It's easy to dismiss Godzilla as just another summer monster flick best left for teenagers with nothing to do on a weekend (or film editors in search of an easy review), but considering that the original Godzilla made in 1954 was an allegory for the horrors of nuclear holocaust – ravaging the very country that experienced the real thing just nine years earlier – it's a story worth re-telling.

By Jean-Pierre Mestanza

Thursday 29 May 2014, 09:51AM

Starring: Aaron Taylor-Johnson

Director: Gareth Edwards

Running time: 123 minutes


This is especially true during an era when technology is developing at an exponential rate. The last Godzilla film was made in 2004 (we didn't even have iPhones then!) so the time was ripe for not only a remake, but a re-imagining of how we perceive this ancient monster.

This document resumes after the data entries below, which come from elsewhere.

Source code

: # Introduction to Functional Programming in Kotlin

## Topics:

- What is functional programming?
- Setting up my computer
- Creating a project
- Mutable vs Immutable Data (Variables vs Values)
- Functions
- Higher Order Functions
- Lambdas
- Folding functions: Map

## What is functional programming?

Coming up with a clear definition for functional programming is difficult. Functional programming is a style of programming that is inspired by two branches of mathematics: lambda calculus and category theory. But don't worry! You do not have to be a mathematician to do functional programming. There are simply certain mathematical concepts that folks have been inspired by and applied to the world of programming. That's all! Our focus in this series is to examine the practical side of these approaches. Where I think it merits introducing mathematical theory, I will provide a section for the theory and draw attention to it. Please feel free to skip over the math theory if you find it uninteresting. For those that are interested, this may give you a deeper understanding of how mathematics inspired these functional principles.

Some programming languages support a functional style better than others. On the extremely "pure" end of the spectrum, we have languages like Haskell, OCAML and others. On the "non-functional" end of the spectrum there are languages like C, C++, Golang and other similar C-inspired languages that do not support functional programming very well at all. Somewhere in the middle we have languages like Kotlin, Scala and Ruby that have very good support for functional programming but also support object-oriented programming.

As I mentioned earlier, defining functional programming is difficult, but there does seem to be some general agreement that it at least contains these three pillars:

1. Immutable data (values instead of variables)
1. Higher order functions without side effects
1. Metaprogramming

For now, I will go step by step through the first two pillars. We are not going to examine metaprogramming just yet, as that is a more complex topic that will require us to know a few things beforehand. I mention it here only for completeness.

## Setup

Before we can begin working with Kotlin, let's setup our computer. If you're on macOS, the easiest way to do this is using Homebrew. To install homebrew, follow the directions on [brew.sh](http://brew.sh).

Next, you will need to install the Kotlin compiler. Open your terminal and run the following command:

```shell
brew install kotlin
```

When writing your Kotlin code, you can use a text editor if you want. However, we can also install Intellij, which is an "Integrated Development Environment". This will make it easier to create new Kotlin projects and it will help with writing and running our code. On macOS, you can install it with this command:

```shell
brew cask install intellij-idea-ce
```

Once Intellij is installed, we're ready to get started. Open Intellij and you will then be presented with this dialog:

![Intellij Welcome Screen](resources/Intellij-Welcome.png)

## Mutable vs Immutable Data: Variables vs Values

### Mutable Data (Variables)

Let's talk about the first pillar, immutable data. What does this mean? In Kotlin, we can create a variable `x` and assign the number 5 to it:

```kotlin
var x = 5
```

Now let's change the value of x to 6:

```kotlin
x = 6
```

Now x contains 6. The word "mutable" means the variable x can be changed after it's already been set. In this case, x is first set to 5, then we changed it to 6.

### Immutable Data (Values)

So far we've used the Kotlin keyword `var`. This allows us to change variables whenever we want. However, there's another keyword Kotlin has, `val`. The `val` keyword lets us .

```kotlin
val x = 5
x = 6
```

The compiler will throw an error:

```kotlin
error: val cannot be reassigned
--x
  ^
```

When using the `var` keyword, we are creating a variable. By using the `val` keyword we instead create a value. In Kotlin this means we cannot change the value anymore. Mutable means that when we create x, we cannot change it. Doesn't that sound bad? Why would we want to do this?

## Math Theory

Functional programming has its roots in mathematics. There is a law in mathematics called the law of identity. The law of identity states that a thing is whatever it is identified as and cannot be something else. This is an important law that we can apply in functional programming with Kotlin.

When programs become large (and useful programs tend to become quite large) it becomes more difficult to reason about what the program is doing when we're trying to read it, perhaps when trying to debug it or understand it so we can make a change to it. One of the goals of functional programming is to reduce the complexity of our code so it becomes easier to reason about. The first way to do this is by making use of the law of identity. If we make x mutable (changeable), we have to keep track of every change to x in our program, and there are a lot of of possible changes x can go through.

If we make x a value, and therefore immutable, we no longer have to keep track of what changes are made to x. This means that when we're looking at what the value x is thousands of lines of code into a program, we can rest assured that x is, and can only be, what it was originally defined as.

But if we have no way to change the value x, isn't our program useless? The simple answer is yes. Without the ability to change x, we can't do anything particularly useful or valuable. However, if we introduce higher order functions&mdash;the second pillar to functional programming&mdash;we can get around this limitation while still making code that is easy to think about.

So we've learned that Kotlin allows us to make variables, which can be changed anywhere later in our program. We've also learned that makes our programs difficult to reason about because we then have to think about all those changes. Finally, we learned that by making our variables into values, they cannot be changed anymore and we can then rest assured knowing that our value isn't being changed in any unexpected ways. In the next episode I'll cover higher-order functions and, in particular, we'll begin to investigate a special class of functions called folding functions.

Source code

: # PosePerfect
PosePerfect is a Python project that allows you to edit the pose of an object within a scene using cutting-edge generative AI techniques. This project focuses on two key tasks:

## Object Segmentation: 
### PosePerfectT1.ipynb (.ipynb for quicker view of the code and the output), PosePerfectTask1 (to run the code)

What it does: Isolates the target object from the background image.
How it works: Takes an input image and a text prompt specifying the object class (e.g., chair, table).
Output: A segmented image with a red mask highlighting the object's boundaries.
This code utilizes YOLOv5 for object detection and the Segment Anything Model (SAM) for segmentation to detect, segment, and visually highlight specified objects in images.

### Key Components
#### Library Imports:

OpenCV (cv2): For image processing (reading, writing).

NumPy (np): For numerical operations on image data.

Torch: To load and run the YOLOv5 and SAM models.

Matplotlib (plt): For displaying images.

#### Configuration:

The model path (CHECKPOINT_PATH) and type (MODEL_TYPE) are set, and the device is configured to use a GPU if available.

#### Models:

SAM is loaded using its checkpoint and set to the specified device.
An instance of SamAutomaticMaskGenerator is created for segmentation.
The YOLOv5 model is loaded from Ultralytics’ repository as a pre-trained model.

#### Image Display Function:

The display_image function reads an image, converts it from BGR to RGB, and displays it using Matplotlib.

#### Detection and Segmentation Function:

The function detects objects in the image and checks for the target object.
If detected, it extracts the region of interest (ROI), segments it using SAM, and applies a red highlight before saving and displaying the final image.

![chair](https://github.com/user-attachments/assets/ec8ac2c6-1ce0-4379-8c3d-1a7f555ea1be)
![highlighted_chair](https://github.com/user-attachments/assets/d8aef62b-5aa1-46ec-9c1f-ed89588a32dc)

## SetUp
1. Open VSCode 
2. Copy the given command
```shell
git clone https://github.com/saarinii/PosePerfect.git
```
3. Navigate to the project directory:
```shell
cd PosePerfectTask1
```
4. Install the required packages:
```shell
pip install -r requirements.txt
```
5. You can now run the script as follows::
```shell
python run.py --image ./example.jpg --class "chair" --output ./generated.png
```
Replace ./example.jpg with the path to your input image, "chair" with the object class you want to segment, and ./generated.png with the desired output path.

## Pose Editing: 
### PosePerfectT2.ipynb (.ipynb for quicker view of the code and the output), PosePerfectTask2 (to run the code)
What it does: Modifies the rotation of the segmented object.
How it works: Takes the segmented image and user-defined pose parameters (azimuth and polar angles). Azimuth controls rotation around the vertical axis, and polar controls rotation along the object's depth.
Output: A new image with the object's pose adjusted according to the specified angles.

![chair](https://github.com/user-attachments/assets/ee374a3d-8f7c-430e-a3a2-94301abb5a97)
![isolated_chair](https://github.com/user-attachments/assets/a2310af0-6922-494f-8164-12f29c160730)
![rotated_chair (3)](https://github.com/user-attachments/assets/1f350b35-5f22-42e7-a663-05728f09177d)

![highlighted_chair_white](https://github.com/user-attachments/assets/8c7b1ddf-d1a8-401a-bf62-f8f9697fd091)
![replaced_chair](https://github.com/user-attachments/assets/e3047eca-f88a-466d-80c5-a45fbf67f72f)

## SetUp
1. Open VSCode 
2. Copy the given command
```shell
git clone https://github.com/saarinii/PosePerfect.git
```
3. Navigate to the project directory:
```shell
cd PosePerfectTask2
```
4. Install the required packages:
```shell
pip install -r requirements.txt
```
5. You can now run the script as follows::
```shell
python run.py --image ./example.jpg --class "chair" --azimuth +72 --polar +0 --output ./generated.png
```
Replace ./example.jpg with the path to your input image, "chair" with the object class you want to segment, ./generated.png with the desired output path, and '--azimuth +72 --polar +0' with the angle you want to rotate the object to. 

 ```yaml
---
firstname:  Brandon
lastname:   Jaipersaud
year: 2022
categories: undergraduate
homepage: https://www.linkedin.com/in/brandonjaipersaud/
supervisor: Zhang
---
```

The film starts in 1999 in the Philippines, when Dr Ishiro Serizawa (Ken Watanabe) and Dr Vivenne Graham (Sally Hawkins) are taken into a collapsed mine to investigate the cause. We then visit Japan, where nuclear physicist Joe Brody (Bryan Cranston) and his co-worker/wife Sandra Brody head into work at a nearby nuclear power plant to investigate seismic activity in the area (sounds safe, no?).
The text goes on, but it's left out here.